- Cover of the first tankōbon volume, featuring Shijima (left) and Majime (right)

シメジ シミュレーション (Shimeji Shimyurēshon)
- Genre: Surreal comedy
- Written by: Tsukumizu
- Published by: Media Factory
- Magazine: Comic Cune
- Original run: January 26, 2019 – November 27, 2023
- Volumes: 5

= Shimeji Simulation =

Japanese manga series

Shimeji Simulation (シメジ シミュレーション, Shimeji Shimyurēshon) is a Japanese four-panel surreal comedy manga series written and illustrated by Tsukumizu. It was serialized in Media Factory's Comic Cune magazine from January 2019 to November 2023 and compiled into five tankōbon volumes.

==Plot==
Shimeji Simulation follows Shijima Tsukishima, a former hikikomori who decides to attend high school after spending two years in her closet. As she gets ready for school, she finds shimeji mushrooms have sprouted from her head. Later, at school, Shijima is approached by Majime Yamashita, a girl with a fried egg on her own head, which she says she was born with. The two bond while more strange events happen in their town.

==Characters==
- Shijima Tsukishima (月島 しじま, Tsukishima Shijima)
 (voice comic)
A former hikikomori with shimeji mushrooms growing from her head, who decides to go to school after two years of living in a closet.
- Majime Yamashita (山下 まじめ, Yamashita Majime)
 (voice comic)
A girl born with a fried egg on her head, who becomes Shijima's first real friend after a prolonged period of self-isolation.
- Shijima's older sister (しじまの姉, Shijima no ane)
 (voice comic)
Shijima's unnamed sister who dropped out of university and is currently conducting mysterious research. She is Shijima's sole caretaker and helps her study for her high school entrance exams.
- Ms. Mogawa (もがわ先生, Mogawa-sensei)
One of the teachers in Shijima's school. Her subject is art, and she serves as the curator of the Hole-Digging Club. She is a known alcoholic.
- Sumida (すみだ, Sumida)
A second-year student and member of the Hole-Digging Club. Due to her lack of social skills, Sumida communicates by writing in a sketchbook that she always carries with her.
- Yomikawa (よみかわ, Yomikawa)
A third-year student and member of the Hole-Digging Club. She has a book on her head, which represents her hobby as an avid reader.
- Shijima's neighbors
Two unnamed characters that live in the same apartment complex as Shijima.
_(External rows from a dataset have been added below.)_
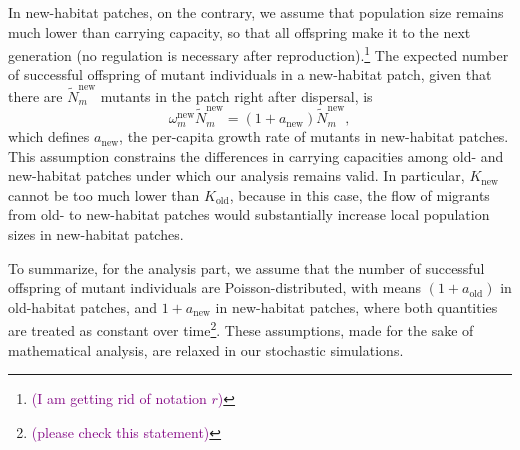 \documentclass[11pt]{article}
\newcommand{\florence}[1]{\textcolor{purple}{(#1)}} %
\begin{document}
In new-habitat patches, on the contrary, we assume that population size remains much lower than carrying capacity, so that all offspring make it to the next generation (no regulation is necessary after reproduction).\footnote{\florence{I am getting rid of notation $r$}} The expected number of successful offspring of mutant individuals in a new-habitat patch, given that there are $\widetilde{N}^{\text{new}}_m$ mutants in the patch right after dispersal, is 
%
\begin{equation}\label{eq:defanew}
\omega_{m}^{\text{new}} \widetilde{N}^{\text{new}}_m = \left(1+a_{\text{new}} \right) \widetilde{N}^{\text{new}}_m,
\end{equation}
which defines $a_{\text{new}}$, the per-capita growth rate of mutants in new-habitat patches. This assumption constrains the differences in carrying capacities among old- and new-habitat patches under which our analysis remains valid. In particular, $K_{\text{new}}$ cannot be too much lower than $K_{\text{old}}$, because in this case, the flow of migrants from old- to new-habitat patches would substantially increase local population sizes in new-habitat patches. 

To summarize, for the analysis part, we assume that the number of successful offspring of mutant individuals are Poisson-distributed, with means $(1+ a_{\text{old}})$ in old-habitat patches, and $1+ a_{\text{new}}$ in new-habitat patches, where both quantities are treated as constant over time\footnote{\florence{please check this statement}}.  These assumptions, made for the sake of mathematical analysis, are relaxed in our stochastic simulations.
\end{document}
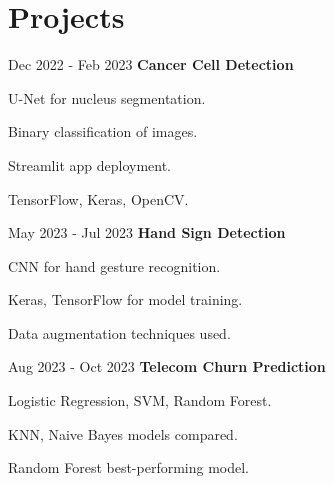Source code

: \section{Projects}
\begin{twocolentry}{Dec 2022 - Feb 2023}
    \textbf{Cancer Cell Detection}
\end{twocolentry}
\vspace{0.10 cm}
\begin{onecolentry}
    \begin{highlights}
        \item U-Net for nucleus segmentation.
        \item Binary classification of images.
        \item Streamlit app deployment.
        \item TensorFlow, Keras, OpenCV.
    \end{highlights}
\end{onecolentry}
\vspace{0.2 cm}
\begin{twocolentry}{May 2023 - Jul 2023}
    \textbf{Hand Sign Detection}
\end{twocolentry}
\vspace{0.10 cm}
\begin{onecolentry}
    \begin{highlights}
        \item CNN for hand gesture recognition.
        \item Keras, TensorFlow for model training.
        \item Data augmentation techniques used.
    \end{highlights}
\end{onecolentry}
\vspace{0.2 cm}
\begin{twocolentry}{Aug 2023 - Oct 2023}
    \textbf{Telecom Churn Prediction}
\end{twocolentry}
\vspace{0.10 cm}
\begin{onecolentry}
    \begin{highlights}
        \item Logistic Regression, SVM, Random Forest.
        \item KNN, Naive Bayes models compared.
        \item Random Forest best-performing model.
    \end{highlights}
\end{onecolentry}
\vspace{0.2 cm}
They are cameos of Chito and Yuuri, the main characters of Tsukumizu's previous work Girls' Last Tour. Yuuri's counterpart is a convenience store worker.
- The Gardener
A girl in a dress and a hat that resembles cat ears. She uses a baton-like stick to fix anomalies in the city.

==Publication==
Shimeji Simulation is written and illustrated by Tsukumizu. The series ran in Media Factory's Comic Cune magazine from January 26, 2019, to November 26, 2023. The first volume was released on February 28, 2020, and the last on January 26, 2024.

===Volumes===

| No. | Release date | ISBN |
|---|---|---|
| 1 | February 28, 2020 | 978-4-04-064291-8 |
| 2 | January 27, 2021 | 978-4-04-064967-2 |
| 3 | January 27, 2022 | 978-4-04-681080-9 |
| 4 | January 27, 2023 | 978-4-04-682066-2 |
| 5 | January 26, 2024 | 978-4-04-683209-2 |

==Reception==
Jacob Parker-Dalton of Otaquest calls Shimeji Simulation a continuation of the imaginativeness of Girls' Last Tour, and compares the dour/dashing dynamic between Shijima and Majime to Chito and Yuuri in a May 2020 review. Matthew England of CBR, meanwhile, ranks it as number eight on their list of 5 Manga That Need An Anime Adaptation (& 5 That You Didn't Know Already Have One).